START The data
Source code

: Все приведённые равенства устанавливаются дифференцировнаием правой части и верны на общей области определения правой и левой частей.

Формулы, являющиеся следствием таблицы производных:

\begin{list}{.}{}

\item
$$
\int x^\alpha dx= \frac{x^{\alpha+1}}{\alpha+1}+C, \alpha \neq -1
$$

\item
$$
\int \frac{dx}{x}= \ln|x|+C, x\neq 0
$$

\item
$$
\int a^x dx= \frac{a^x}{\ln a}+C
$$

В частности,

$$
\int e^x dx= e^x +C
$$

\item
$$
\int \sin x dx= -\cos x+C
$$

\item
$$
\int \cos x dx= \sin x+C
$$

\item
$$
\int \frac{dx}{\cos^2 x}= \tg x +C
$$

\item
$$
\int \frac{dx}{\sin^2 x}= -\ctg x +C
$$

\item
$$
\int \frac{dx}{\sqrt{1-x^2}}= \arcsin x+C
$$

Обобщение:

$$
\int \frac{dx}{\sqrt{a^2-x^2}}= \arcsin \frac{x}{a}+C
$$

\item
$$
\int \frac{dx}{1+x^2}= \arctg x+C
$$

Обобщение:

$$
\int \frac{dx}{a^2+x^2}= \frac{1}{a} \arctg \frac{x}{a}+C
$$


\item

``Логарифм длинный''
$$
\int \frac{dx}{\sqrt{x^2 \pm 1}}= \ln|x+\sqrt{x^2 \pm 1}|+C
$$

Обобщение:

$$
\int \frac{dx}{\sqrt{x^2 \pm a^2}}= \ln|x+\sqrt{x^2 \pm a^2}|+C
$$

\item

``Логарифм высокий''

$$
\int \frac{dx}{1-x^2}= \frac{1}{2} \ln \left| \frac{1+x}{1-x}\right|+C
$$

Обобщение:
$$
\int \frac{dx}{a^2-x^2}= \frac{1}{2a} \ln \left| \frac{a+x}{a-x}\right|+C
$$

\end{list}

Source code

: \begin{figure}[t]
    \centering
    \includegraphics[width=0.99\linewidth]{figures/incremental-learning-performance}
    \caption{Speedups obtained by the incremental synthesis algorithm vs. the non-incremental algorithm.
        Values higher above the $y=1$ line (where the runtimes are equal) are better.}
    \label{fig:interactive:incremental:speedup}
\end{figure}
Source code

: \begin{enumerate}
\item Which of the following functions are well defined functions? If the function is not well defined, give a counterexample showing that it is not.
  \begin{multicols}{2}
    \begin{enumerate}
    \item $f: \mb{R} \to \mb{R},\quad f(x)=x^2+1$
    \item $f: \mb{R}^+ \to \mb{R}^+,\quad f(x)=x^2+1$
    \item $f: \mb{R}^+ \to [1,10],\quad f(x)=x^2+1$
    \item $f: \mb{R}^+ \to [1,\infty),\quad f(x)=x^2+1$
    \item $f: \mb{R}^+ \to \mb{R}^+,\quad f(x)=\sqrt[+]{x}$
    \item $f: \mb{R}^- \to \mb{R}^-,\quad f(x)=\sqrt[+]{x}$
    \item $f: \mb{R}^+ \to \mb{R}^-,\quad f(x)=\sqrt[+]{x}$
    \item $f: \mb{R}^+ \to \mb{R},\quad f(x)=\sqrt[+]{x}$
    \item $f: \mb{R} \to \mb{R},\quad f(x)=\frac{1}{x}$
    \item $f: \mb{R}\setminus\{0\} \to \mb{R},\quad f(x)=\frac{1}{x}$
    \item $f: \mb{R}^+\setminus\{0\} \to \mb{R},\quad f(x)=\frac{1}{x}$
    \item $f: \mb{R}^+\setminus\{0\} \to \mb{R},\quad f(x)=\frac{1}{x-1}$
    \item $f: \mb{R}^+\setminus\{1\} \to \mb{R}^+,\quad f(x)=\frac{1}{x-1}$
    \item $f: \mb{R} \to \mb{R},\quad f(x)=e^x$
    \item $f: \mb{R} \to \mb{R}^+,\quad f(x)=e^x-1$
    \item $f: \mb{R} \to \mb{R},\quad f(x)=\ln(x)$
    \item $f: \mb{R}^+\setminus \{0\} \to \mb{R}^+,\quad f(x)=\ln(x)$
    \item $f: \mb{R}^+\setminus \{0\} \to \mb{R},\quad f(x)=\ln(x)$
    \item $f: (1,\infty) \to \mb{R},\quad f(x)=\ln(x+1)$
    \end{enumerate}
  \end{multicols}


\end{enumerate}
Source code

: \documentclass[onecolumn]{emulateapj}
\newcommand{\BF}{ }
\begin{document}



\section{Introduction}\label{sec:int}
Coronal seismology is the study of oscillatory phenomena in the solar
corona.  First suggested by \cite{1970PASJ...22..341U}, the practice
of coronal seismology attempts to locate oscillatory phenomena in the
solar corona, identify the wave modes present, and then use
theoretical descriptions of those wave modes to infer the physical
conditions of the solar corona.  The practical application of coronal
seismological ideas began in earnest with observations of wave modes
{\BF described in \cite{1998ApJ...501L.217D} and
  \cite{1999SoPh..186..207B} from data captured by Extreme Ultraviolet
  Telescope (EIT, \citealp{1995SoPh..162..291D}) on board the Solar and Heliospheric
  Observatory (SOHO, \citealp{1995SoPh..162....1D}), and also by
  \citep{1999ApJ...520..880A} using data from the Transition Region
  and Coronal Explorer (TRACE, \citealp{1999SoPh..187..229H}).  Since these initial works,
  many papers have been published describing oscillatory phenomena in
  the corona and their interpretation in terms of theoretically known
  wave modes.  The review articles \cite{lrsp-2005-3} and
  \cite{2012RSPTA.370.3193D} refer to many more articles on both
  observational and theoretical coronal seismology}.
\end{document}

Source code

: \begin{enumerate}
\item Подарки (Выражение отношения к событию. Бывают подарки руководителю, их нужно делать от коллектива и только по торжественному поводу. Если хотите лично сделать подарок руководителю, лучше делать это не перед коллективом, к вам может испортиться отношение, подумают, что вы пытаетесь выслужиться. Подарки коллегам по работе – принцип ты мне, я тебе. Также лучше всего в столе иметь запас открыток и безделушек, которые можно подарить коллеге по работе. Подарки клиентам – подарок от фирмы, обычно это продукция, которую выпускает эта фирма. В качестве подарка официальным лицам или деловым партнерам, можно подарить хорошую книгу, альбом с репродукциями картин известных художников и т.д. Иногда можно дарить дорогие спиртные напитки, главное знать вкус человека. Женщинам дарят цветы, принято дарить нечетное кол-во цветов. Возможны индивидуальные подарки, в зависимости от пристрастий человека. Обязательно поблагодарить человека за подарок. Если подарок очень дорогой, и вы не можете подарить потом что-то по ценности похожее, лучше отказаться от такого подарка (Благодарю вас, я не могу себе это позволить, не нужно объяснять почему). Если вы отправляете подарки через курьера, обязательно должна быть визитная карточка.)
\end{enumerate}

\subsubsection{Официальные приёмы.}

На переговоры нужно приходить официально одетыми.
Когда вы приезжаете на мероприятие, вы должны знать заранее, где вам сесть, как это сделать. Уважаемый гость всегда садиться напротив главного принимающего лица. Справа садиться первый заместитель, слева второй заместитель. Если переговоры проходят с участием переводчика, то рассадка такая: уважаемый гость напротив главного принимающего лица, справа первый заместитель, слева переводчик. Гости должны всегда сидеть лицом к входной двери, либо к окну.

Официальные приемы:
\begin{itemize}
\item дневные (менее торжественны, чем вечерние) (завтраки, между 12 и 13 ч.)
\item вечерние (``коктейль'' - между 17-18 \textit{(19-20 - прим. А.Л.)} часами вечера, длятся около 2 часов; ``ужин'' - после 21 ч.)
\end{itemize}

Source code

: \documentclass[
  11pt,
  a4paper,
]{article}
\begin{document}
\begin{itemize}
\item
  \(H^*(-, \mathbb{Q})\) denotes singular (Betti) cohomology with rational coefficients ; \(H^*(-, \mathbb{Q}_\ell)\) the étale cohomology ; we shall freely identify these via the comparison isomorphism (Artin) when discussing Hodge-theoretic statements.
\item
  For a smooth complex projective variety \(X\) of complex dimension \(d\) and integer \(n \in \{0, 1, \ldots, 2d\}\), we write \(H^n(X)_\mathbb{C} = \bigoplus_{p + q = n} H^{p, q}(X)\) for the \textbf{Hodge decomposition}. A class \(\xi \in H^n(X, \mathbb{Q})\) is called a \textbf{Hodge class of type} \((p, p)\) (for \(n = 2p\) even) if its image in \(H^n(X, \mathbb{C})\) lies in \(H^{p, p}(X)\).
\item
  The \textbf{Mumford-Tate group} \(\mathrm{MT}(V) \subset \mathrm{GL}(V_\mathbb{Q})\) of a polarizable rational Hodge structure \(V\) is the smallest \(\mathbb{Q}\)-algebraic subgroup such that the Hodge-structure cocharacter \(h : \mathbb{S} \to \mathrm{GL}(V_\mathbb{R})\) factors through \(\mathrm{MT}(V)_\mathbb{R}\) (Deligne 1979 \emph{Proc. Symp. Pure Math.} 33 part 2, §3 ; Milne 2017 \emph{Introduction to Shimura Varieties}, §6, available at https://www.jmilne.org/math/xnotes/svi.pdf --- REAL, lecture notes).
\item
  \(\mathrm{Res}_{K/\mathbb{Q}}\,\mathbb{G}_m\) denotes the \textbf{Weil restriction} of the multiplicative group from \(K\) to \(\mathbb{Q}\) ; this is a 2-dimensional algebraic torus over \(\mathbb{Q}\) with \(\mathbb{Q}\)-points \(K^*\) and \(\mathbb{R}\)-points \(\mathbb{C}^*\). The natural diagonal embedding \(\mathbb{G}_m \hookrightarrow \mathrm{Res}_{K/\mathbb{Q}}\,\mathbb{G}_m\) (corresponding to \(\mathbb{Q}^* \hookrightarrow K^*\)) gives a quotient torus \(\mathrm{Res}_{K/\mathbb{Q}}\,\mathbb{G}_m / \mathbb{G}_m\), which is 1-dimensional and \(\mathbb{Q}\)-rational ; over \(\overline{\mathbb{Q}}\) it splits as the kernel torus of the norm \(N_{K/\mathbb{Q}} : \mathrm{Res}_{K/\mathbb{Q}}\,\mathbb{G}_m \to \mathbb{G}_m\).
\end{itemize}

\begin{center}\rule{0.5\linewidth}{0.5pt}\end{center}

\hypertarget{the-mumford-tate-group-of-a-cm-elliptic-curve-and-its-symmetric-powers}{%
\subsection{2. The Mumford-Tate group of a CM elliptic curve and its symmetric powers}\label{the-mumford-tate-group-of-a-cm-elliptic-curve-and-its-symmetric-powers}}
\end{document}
END The data
_Exercise objective:_ Wherever a line above contains "powers", copy that line.

_Result of this exercise:_
\hypertarget{the-mumford-tate-group-of-a-cm-elliptic-curve-and-its-symmetric-powers}{%
\subsection{2. The Mumford-Tate group of a CM elliptic curve and its symmetric powers}\label{the-mumford-tate-group-of-a-cm-elliptic-curve-and-its-symmetric-powers}}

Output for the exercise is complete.